Vincotech has rolled out new SiC-based products for ultra-efficient, high-frequency operation in solar inverter, UPS, and battery management applications. This generation flow SiC 0 modules come in two versions. One is a flow3xPHASE 0 SiC three-phase inverter module with 3x buck/boost and split output topology; the other is the flow3xBOOST 0 SiC with three-channel boost circuits. Both modules feature the latest generation of SiC MOSFET switches designed for ultra-fast switching frequencies >100 kHz. They are able to achieve >99 % peak efficiency at fPWM = 64 kHz. Equipped with integrated DC capacitors, these new flow 0 SiC modules provide ultra-low inductance.
The flow3xPHASE 0 SiC and the flow3xBOOST SiC 0 modules come in low-inductive, 12-mm flow 0 housings with Press-fit pins. Samples of these modules are currently available. As evident in these new modules, the race to achieve highest efficiency had engineers turning to innovative topologies and new components such as SiC to take the lead. In parallel, after years of dormancy, old but very innovative ideas such as the mixed-voltage NPC topology have been rediscovered and put to good use in many solar inverter applications.

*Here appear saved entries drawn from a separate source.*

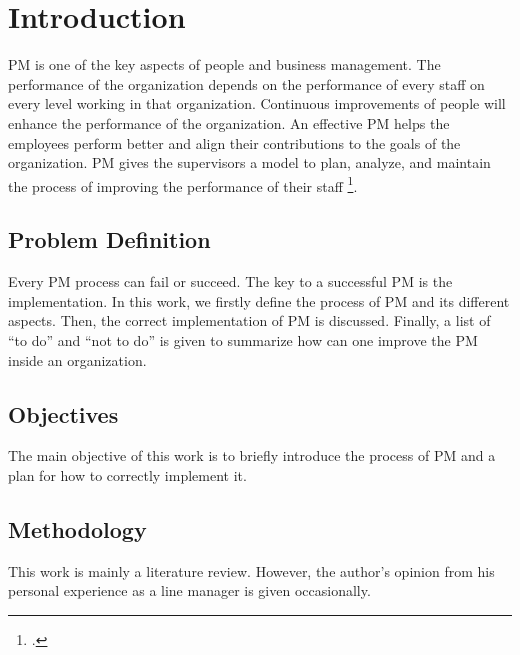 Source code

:\section{Introduction} \label{introduction}

\ac{PM} is one of the key aspects of people and business management. The performance of the organization depends on the performance of every staff on every level working in that organization. Continuous improvements of people will enhance the performance of the organization. An effective \ac{PM} helps the employees perform better and align their contributions to the goals of the organization. \ac{PM} gives the supervisors a model to plan, analyze, and maintain the process of improving the performance of their staff \footcite[See. ][]{Cadwell2000}.  

\subsection{Problem Definition}
Every \ac{PM} process can fail or succeed. The key to a successful \ac{PM} is the implementation. In this work, we firstly define the process of \ac{PM} and its different aspects. Then, the correct implementation of \ac{PM} is discussed. Finally, a list of \enquote{to do} and \enquote{not to do} is given to summarize how can one improve the \ac{PM} inside an organization.


\subsection{Objectives}
The main objective of this work is to briefly introduce the process of \ac{PM} and a plan for how to correctly implement it.

\subsection{Methodology}
This work is mainly a literature review. However, the author's opinion from his personal experience as a line manager is given occasionally.





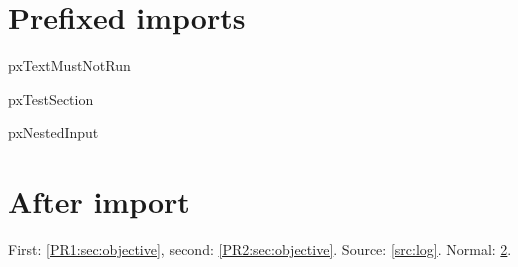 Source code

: \documentclass{article}
\begin{document}
\section{Prefixed imports}
\ifcsname pxTextMustNotRun\endcsname
  \PackageError{pxSRC-defaults}{Literal text unexpectedly executed}{}
\fi
\ifcsname pxTestSection\endcsname\else
  \PackageError{pxSRC-defaults}{Heading mode override failed}{}
\fi
\ifcsname pxNestedInput\endcsname\else
  \PackageError{pxSRC-defaults}{Source-relative child input regressed}{}
\fi
\section{After import}\label{sec:after}
First: \ref{PR1:sec:objective}, second: \cref{PR2:sec:objective}.
Source: \ref{src:log}. Normal: \ref{sec:after}.
\end{document}
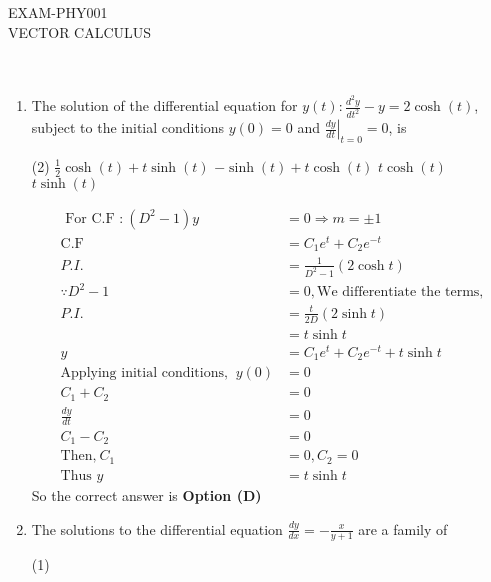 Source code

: \begin{abox}
	EXAM-PHY001\\ \vspace{0.6cm}
VECTOR CALCULUS
\end{abox}

\section*{}
$\left. \right.$ {}
\begin{enumerate}[label=\color{ocre}\textbf{\arabic*.}]

\item The solution of the differential equation for $y(t): \frac{d^{2} y}{d t^{2}}-y=2 \cosh (t)$, subject to the initial conditions $y(0)=0$ and $\left.\frac{d y}{d t}\right|_{t=0}=0$, is
	{}
\begin{tasks}(2)
	\task[\textbf{A.}] $\frac{1}{2} \cosh (t)+t \sinh (t)$
	\task[\textbf{B.}] $-\sinh (t)+t \cosh (t)$
	\task[\textbf{C.}] $t \cosh (t)$
	\task[\textbf{D.}] $t \sinh (t)$
\end{tasks}
\begin{answer}
	$$
	\begin{aligned}
	\text{	For C.F :} \ \left(D^{2}-1\right) y&=0 \Rightarrow m=\pm 1 \\ \text{C.F }&=C_{1} e^{t}+C_{2} e^{-t}\\
	P.I. &=\frac{1}{D^{2}-1}(2 \cosh t)\\ \because D^{2}-1&=0,  \text{We differentiate the terms,}\\
	P.I.&=\frac{t}{2D}(2 \sinh t)\\
	&=t \sinh t\\
	y&=C_{1} e^{t}+C_{2} e^{-t}+t \sinh t\\
	\text{Applying initial conditions, }\ y(0)&=0 \\ C_{1}+C_{2}&=0\\
	\frac{d y}{d t}&=0\\ C_{1}-C_{2}&=0\\
	\text{Then,}\ C_{1}&=0, C_{2}=0\\
	\text{Thus }y&=t \sinh t
	\end{aligned}
	$$
	So the correct answer is \textbf{Option (D)}
\end{answer}
\item The solutions to the differential equation $\frac{d y}{d x}=-\frac{x}{y+1}$ are a family of
{}
\begin{tasks}(1)

\end{tasks}
\end{enumerate}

Surprisingly, all these efforts have focused on the power range up to 100kW, while standard two-level topologies with low switching frequencies continue to dominate in the range beyond 100kW. The problem is that the extended geometry of high-power applications makes it difficult to avoid parasitic inductance. On top of that, the effect of parasitic components increases linearly with current. Most designs reduce switching speed to limit the influence of parasitic effects. And true enough, dynamic losses are indeed minimized when the switching frequency is reduced by up to 4kHz.
In response, Vincotech has developed additional modules that transcend the limitations associated with >100kW power inverters to accommodate high switching frequencies and innovative topologies. Based on standard Si components, this new solution uses parasitic inductance and applies the fundamentals of power electronics to boost the performance of conventional designs.